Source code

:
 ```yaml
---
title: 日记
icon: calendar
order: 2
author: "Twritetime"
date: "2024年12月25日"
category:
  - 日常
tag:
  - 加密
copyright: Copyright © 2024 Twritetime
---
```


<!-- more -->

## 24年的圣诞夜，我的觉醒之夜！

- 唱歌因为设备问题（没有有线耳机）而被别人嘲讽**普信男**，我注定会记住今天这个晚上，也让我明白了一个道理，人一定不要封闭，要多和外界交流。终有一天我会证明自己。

- AIM OF THE TASK
Having looked over the entries above, reproduce all of them exactly.

- YOUR SOLUTION
Source code

:
 ```yaml
---
title: 日记
icon: calendar
order: 2
author: "Twritetime"
date: "2024年12月25日"
category:
  - 日常
tag:
  - 加密
copyright: Copyright © 2024 Twritetime
---
```


<!-- more -->

## 24年的圣诞夜，我的觉醒之夜！

- 唱歌因为设备问题（没有有线耳机）而被别人嘲讽**普信男**，我注定会记住今天这个晚上，也让我明白了一个道理，人一定不要封闭，要多和外界交流。终有一天我会证明自己。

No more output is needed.